─── DATASET
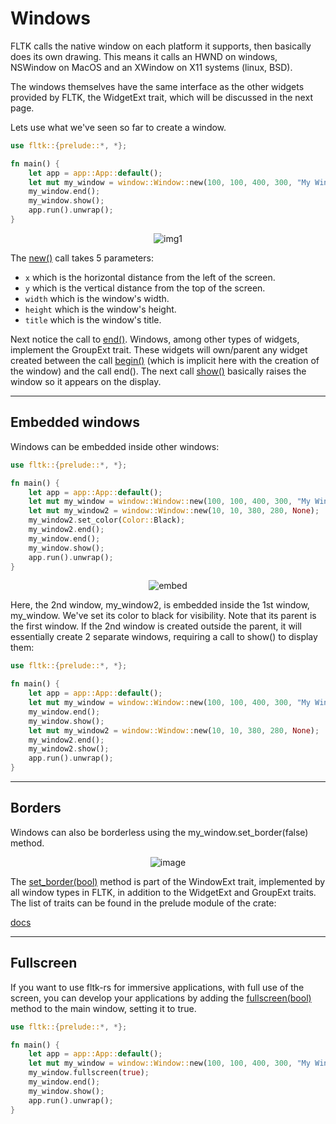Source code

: # Windows

FLTK calls the native window on each platform it supports, then basically does its own drawing. This means it calls an HWND on windows, NSWindow on MacOS and an XWindow on X11 systems (linux, BSD).

The windows themselves have the same interface as the other widgets provided by FLTK, the WidgetExt trait, which will be discussed in the next page.

Lets use what we've seen so far to create a window.

```rust
use fltk::{prelude::*, *};

fn main() {
    let app = app::App::default();
    let mut my_window = window::Window::new(100, 100, 400, 300, "My Window");
    my_window.end();
    my_window.show();
    app.run().unwrap();
}
```
<div align="center">

![img1](https://user-images.githubusercontent.com/98977436/244393458-7add4afc-11ec-47dc-b62e-68488ada132f.PNG)

</div>

The [new()](https://docs.rs/fltk/latest/fltk/prelude/trait.WidgetBase.html#tymethod.new) call takes 5 parameters:
- `x` which is the horizontal distance from the left of the screen.
- `y` which is the vertical distance from the top of the screen.
- `width` which is the window's width.
- `height` which is the window's height.
- `title` which is the window's title.

Next notice the call to [end()](https://docs.rs/fltk/latest/fltk/prelude/trait.GroupExt.html#tymethod.end). Windows, among other types of widgets, implement the GroupExt trait. These widgets will own/parent any widget created between the call [begin()](https://docs.rs/fltk/latest/fltk/prelude/trait.GroupExt.html#tymethod.begin) (which is implicit here with the creation of the window) and the call end().
The next call [show()](https://docs.rs/fltk/latest/fltk/prelude/trait.WidgetExt.html#tymethod.show) basically raises the window so it appears on the display.

---

## Embedded windows

Windows can be embedded inside other windows:
```rust
use fltk::{prelude::*, *};

fn main() {
    let app = app::App::default();
    let mut my_window = window::Window::new(100, 100, 400, 300, "My Window");
    let mut my_window2 = window::Window::new(10, 10, 380, 280, None);
    my_window2.set_color(Color::Black);
    my_window2.end();
    my_window.end();
    my_window.show();
    app.run().unwrap();
}
```
<div align="center">

![embed](https://user-images.githubusercontent.com/98977436/244393452-8b8f11ef-036a-4be6-8d6f-b49418322f3c.PNG)

</div>

Here, the 2nd window, my_window2, is embedded inside the 1st window, my_window. We've set its color to black for visibility. Note that its parent is the first window. If the 2nd window is created outside the parent, it will essentially create 2 separate windows, requiring a call to show() to display them:

```rust
use fltk::{prelude::*, *};

fn main() {
    let app = app::App::default();
    let mut my_window = window::Window::new(100, 100, 400, 300, "My Window");
    my_window.end();
    my_window.show();
    let mut my_window2 = window::Window::new(10, 10, 380, 280, None);
    my_window2.end();
    my_window2.show();
    app.run().unwrap();
}
```

---

## Borders

Windows can also be borderless using the my_window.set_border(false) method.

<div align="center">

![image](https://user-images.githubusercontent.com/37966791/100937639-565cdd80-3504-11eb-8cf6-e135243c38b0.png)

</div>

The [set_border(bool)](https://docs.rs/fltk/latest/fltk/prelude/trait.WindowExt.html#tymethod.set_border) method is part of the WindowExt trait, implemented by all window types in FLTK, in addition to the WidgetExt and GroupExt traits.
The list of traits can be found in the prelude module of the crate:

[docs](https://docs.rs/fltk/*/fltk/prelude/index.html)

---

## Fullscreen

If you want to use fltk-rs for immersive applications, with full use of the screen, you can develop your applications by adding the [fullscreen(bool)](https://docs.rs/fltk/latest/fltk/prelude/trait.WindowExt.html#tymethod.fullscreen) method to the main window, setting it to true.

```rust
use fltk::{prelude::*, *};

fn main() {
    let app = app::App::default();
    let mut my_window = window::Window::new(100, 100, 400, 300, "My Window");
    my_window.fullscreen(true);
    my_window.end();
    my_window.show();
    app.run().unwrap();
}
```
──────
#### THE TASK
Everything in the entries above should be returned exactly, apart from the pictures.

#### THE ANSWER
Source code

: # Windows

FLTK calls the native window on each platform it supports, then basically does its own drawing. This means it calls an HWND on windows, NSWindow on MacOS and an XWindow on X11 systems (linux, BSD).

The windows themselves have the same interface as the other widgets provided by FLTK, the WidgetExt trait, which will be discussed in the next page.

Lets use what we've seen so far to create a window.

```rust
use fltk::{prelude::*, *};

fn main() {
    let app = app::App::default();
    let mut my_window = window::Window::new(100, 100, 400, 300, "My Window");
    my_window.end();
    my_window.show();
    app.run().unwrap();
}
```
<div align="center">

![img1](https://user-images.githubusercontent.com/98977436/244393458-7add4afc-11ec-47dc-b62e-68488ada132f.PNG)

</div>

The [new()](https://docs.rs/fltk/latest/fltk/prelude/trait.WidgetBase.html#tymethod.new) call takes 5 parameters:
- `x` which is the horizontal distance from the left of the screen.
- `y` which is the vertical distance from the top of the screen.
- `width` which is the window's width.
- `height` which is the window's height.
- `title` which is the window's title.

Next notice the call to [end()](https://docs.rs/fltk/latest/fltk/prelude/trait.GroupExt.html#tymethod.end). Windows, among other types of widgets, implement the GroupExt trait. These widgets will own/parent any widget created between the call [begin()](https://docs.rs/fltk/latest/fltk/prelude/trait.GroupExt.html#tymethod.begin) (which is implicit here with the creation of the window) and the call end().
The next call [show()](https://docs.rs/fltk/latest/fltk/prelude/trait.WidgetExt.html#tymethod.show) basically raises the window so it appears on the display.

---

## Embedded windows

Windows can be embedded inside other windows:
```rust
use fltk::{prelude::*, *};

fn main() {
    let app = app::App::default();
    let mut my_window = window::Window::new(100, 100, 400, 300, "My Window");
    let mut my_window2 = window::Window::new(10, 10, 380, 280, None);
    my_window2.set_color(Color::Black);
    my_window2.end();
    my_window.end();
    my_window.show();
    app.run().unwrap();
}
```
<div align="center">

![embed](https://user-images.githubusercontent.com/98977436/244393452-8b8f11ef-036a-4be6-8d6f-b49418322f3c.PNG)

</div>

Here, the 2nd window, my_window2, is embedded inside the 1st window, my_window. We've set its color to black for visibility. Note that its parent is the first window. If the 2nd window is created outside the parent, it will essentially create 2 separate windows, requiring a call to show() to display them:

```rust
use fltk::{prelude::*, *};

fn main() {
    let app = app::App::default();
    let mut my_window = window::Window::new(100, 100, 400, 300, "My Window");
    my_window.end();
    my_window.show();
    let mut my_window2 = window::Window::new(10, 10, 380, 280, None);
    my_window2.end();
    my_window2.show();
    app.run().unwrap();
}
```

---

## Borders

Windows can also be borderless using the my_window.set_border(false) method.

<div align="center">

![image](https://user-images.githubusercontent.com/37966791/100937639-565cdd80-3504-11eb-8cf6-e135243c38b0.png)

</div>

The [set_border(bool)](https://docs.rs/fltk/latest/fltk/prelude/trait.WindowExt.html#tymethod.set_border) method is part of the WindowExt trait, implemented by all window types in FLTK, in addition to the WidgetExt and GroupExt traits.
The list of traits can be found in the prelude module of the crate:

[docs](https://docs.rs/fltk/*/fltk/prelude/index.html)

---

## Fullscreen

If you want to use fltk-rs for immersive applications, with full use of the screen, you can develop your applications by adding the [fullscreen(bool)](https://docs.rs/fltk/latest/fltk/prelude/trait.WindowExt.html#tymethod.fullscreen) method to the main window, setting it to true.

```rust
use fltk::{prelude::*, *};

fn main() {
    let app = app::App::default();
    let mut my_window = window::Window::new(100, 100, 400, 300, "My Window");
    my_window.fullscreen(true);
    my_window.end();
    my_window.show();
    app.run().unwrap();
}
```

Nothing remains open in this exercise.